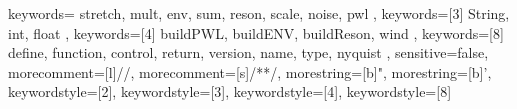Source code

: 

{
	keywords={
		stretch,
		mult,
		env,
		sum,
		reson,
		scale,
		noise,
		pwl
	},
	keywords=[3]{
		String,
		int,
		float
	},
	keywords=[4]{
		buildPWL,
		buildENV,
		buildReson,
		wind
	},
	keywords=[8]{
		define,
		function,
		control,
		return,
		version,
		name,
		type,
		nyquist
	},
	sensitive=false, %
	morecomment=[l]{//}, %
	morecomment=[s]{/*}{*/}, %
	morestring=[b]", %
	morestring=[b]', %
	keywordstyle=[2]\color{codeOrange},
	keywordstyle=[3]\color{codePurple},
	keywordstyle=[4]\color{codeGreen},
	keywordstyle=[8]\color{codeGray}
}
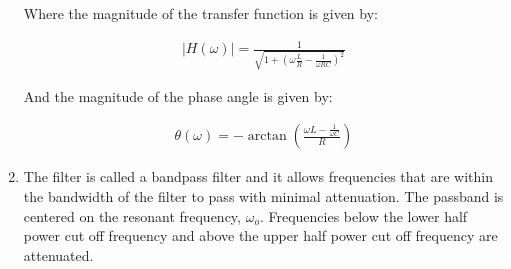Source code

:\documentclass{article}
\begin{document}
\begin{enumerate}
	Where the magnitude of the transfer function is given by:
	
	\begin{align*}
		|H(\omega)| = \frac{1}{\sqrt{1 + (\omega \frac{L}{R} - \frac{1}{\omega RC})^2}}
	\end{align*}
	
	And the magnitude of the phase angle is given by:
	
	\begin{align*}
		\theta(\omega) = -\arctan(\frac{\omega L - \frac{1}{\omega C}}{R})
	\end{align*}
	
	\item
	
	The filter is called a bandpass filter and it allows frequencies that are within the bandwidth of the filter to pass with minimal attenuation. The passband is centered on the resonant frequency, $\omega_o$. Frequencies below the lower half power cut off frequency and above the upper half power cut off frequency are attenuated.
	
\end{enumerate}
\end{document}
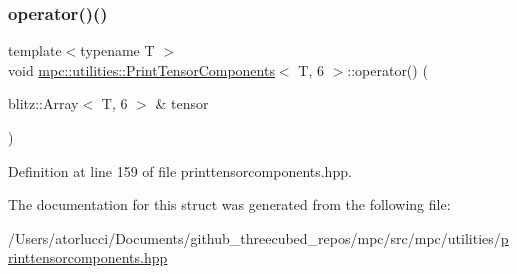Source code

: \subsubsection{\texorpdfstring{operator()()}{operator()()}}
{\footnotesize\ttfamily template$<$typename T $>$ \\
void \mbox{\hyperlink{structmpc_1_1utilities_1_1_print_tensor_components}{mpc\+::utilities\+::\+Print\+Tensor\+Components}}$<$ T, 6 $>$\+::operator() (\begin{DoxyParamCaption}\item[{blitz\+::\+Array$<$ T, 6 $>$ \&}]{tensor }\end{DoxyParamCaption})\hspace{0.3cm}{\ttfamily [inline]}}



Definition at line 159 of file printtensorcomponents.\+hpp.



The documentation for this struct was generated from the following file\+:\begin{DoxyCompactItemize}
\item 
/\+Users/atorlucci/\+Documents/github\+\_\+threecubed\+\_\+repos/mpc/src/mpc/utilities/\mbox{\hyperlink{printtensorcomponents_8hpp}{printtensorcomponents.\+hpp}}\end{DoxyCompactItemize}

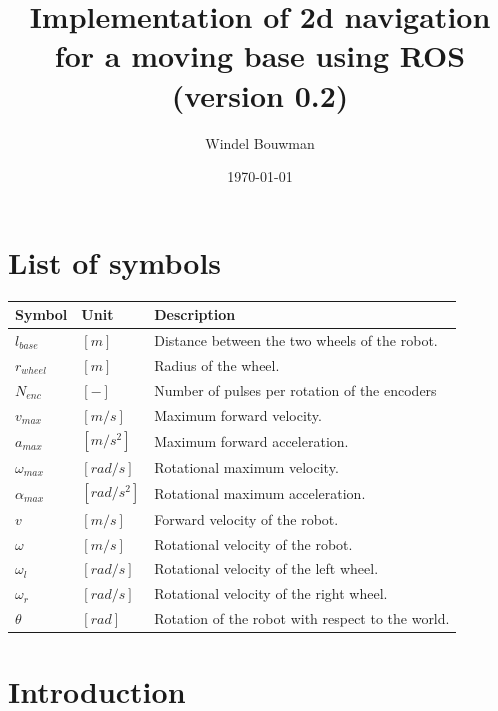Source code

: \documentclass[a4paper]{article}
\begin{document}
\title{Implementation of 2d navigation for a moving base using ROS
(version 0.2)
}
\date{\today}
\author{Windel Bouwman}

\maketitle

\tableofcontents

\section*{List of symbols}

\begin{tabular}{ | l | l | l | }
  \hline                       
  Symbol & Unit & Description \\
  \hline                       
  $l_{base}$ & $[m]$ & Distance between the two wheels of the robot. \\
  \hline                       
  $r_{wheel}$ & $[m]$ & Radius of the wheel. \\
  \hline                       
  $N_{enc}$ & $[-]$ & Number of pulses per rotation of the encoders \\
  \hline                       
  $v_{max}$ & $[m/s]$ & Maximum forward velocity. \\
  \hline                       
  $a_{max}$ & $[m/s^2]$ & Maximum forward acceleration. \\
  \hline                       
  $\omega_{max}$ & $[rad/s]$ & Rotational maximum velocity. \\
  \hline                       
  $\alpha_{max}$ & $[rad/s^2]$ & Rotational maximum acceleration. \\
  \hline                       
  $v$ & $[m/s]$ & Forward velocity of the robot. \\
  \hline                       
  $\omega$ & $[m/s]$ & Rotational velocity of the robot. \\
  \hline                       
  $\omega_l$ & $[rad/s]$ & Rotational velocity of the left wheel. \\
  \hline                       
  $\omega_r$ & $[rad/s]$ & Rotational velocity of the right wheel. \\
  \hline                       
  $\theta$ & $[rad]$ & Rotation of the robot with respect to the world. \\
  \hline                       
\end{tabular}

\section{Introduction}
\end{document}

WHAT TO WORK ON: Pictures don't belong in the copy. Transcribe every record exactly as it appears.

EXERCISE OUTPUT:
Source code

: 

{
	keywords={
		stretch,
		mult,
		env,
		sum,
		reson,
		scale,
		noise,
		pwl
	},
	keywords=[3]{
		String,
		int,
		float
	},
	keywords=[4]{
		buildPWL,
		buildENV,
		buildReson,
		wind
	},
	keywords=[8]{
		define,
		function,
		control,
		return,
		version,
		name,
		type,
		nyquist
	},
	sensitive=false, %
	morecomment=[l]{//}, %
	morecomment=[s]{/*}{*/}, %
	morestring=[b]", %
	morestring=[b]', %
	keywordstyle=[2]\color{codeOrange},
	keywordstyle=[3]\color{codePurple},
	keywordstyle=[4]\color{codeGreen},
	keywordstyle=[8]\color{codeGray}
}
Source code

:\documentclass{article}
\begin{document}
\begin{enumerate}
	Where the magnitude of the transfer function is given by:
	
	\begin{align*}
		|H(\omega)| = \frac{1}{\sqrt{1 + (\omega \frac{L}{R} - \frac{1}{\omega RC})^2}}
	\end{align*}
	
	And the magnitude of the phase angle is given by:
	
	\begin{align*}
		\theta(\omega) = -\arctan(\frac{\omega L - \frac{1}{\omega C}}{R})
	\end{align*}
	
	\item
	
	The filter is called a bandpass filter and it allows frequencies that are within the bandwidth of the filter to pass with minimal attenuation. The passband is centered on the resonant frequency, $\omega_o$. Frequencies below the lower half power cut off frequency and above the upper half power cut off frequency are attenuated.
	
\end{enumerate}
\end{document}
Source code

: \subsubsection{\texorpdfstring{operator()()}{operator()()}}
{\footnotesize\ttfamily template$<$typename T $>$ \\
void \mbox{\hyperlink{structmpc_1_1utilities_1_1_print_tensor_components}{mpc\+::utilities\+::\+Print\+Tensor\+Components}}$<$ T, 6 $>$\+::operator() (\begin{DoxyParamCaption}\item[{blitz\+::\+Array$<$ T, 6 $>$ \&}]{tensor }\end{DoxyParamCaption})\hspace{0.3cm}{\ttfamily [inline]}}



Definition at line 159 of file printtensorcomponents.\+hpp.



The documentation for this struct was generated from the following file\+:\begin{DoxyCompactItemize}
\item 
/\+Users/atorlucci/\+Documents/github\+\_\+threecubed\+\_\+repos/mpc/src/mpc/utilities/\mbox{\hyperlink{printtensorcomponents_8hpp}{printtensorcomponents.\+hpp}}\end{DoxyCompactItemize}

Source code

: \documentclass[a4paper]{article}
\begin{document}
\title{Implementation of 2d navigation for a moving base using ROS
(version 0.2)
}
\date{\today}
\author{Windel Bouwman}

\maketitle

\tableofcontents

\section*{List of symbols}

\begin{tabular}{ | l | l | l | }
  \hline                       
  Symbol & Unit & Description \\
  \hline                       
  $l_{base}$ & $[m]$ & Distance between the two wheels of the robot. \\
  \hline                       
  $r_{wheel}$ & $[m]$ & Radius of the wheel. \\
  \hline                       
  $N_{enc}$ & $[-]$ & Number of pulses per rotation of the encoders \\
  \hline                       
  $v_{max}$ & $[m/s]$ & Maximum forward velocity. \\
  \hline                       
  $a_{max}$ & $[m/s^2]$ & Maximum forward acceleration. \\
  \hline                       
  $\omega_{max}$ & $[rad/s]$ & Rotational maximum velocity. \\
  \hline                       
  $\alpha_{max}$ & $[rad/s^2]$ & Rotational maximum acceleration. \\
  \hline                       
  $v$ & $[m/s]$ & Forward velocity of the robot. \\
  \hline                       
  $\omega$ & $[m/s]$ & Rotational velocity of the robot. \\
  \hline                       
  $\omega_l$ & $[rad/s]$ & Rotational velocity of the left wheel. \\
  \hline                       
  $\omega_r$ & $[rad/s]$ & Rotational velocity of the right wheel. \\
  \hline                       
  $\theta$ & $[rad]$ & Rotation of the robot with respect to the world. \\
  \hline                       
\end{tabular}

\section{Introduction}
\end{document}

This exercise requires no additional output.